## STORED DATA
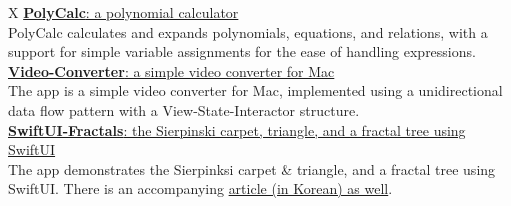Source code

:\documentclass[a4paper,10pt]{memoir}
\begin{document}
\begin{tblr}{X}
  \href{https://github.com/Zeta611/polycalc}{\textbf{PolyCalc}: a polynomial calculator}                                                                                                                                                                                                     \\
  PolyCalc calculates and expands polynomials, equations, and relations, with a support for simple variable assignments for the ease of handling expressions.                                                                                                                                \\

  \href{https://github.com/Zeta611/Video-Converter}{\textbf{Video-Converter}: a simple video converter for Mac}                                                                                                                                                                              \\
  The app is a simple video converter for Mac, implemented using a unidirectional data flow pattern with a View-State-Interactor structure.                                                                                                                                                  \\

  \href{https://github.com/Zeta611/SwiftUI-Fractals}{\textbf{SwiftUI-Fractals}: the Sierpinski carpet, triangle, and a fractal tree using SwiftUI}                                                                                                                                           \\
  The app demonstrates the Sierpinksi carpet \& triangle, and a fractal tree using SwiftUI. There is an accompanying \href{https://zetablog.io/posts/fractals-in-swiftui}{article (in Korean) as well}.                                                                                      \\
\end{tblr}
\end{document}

## WHAT YOU HAVE TO DO
Search the entries above for "fractal". Show every line that has it.

## YOUR SOLUTION
  \href{https://github.com/Zeta611/SwiftUI-Fractals}{\textbf{SwiftUI-Fractals}: the Sierpinski carpet, triangle, and a fractal tree using SwiftUI}                                                                                                                                           \\
  The app demonstrates the Sierpinksi carpet \& triangle, and a fractal tree using SwiftUI. There is an accompanying \href{https://zetablog.io/posts/fractals-in-swiftui}{article (in Korean) as well}.                                                                                      \\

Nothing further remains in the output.